◆ WHAT TO WORK ON: Set down exactly the lines below, starting at the one that contains "## Extra (It" and ending at the one that contains "2. [Reverse Or", with both of those lines included and nothing else.

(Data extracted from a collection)
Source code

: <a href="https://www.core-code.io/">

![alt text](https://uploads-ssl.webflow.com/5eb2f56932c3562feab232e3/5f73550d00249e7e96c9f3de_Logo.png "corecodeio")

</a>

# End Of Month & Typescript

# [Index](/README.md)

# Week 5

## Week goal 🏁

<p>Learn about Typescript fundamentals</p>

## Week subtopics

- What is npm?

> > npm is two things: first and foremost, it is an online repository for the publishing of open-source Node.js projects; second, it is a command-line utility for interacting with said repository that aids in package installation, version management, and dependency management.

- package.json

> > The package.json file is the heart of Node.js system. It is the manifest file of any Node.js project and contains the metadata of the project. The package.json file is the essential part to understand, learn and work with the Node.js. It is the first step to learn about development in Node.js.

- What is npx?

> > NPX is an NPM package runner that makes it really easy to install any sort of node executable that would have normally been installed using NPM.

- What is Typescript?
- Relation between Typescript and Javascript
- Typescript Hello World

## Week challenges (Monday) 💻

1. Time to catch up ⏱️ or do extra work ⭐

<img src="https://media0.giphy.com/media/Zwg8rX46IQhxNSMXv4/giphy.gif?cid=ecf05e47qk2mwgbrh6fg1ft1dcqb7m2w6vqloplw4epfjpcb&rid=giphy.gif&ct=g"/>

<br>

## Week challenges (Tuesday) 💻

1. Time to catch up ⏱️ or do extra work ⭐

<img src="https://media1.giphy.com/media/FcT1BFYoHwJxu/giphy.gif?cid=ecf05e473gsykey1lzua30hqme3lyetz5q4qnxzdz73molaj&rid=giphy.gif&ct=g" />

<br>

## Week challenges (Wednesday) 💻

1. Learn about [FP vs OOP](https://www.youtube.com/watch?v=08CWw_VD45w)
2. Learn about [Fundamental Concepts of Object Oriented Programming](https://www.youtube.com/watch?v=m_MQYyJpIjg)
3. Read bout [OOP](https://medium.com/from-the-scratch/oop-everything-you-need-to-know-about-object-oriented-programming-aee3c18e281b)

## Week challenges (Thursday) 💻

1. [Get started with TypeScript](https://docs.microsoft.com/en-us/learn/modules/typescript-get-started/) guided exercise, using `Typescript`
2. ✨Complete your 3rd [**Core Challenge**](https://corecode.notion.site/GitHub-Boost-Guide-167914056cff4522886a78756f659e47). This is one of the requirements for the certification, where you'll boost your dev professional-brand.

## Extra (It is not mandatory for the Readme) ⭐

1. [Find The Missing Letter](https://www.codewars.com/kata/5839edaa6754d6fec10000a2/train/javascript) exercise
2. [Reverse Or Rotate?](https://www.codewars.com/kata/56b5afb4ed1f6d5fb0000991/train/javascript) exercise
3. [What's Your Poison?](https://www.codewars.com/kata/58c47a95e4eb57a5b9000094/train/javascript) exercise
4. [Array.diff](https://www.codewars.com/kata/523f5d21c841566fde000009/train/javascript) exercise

◆ WRITTEN SOLUTION:
## Extra (It is not mandatory for the Readme) ⭐

1. [Find The Missing Letter](https://www.codewars.com/kata/5839edaa6754d6fec10000a2/train/javascript) exercise
2. [Reverse Or Rotate?](https://www.codewars.com/kata/56b5afb4ed1f6d5fb0000991/train/javascript) exercise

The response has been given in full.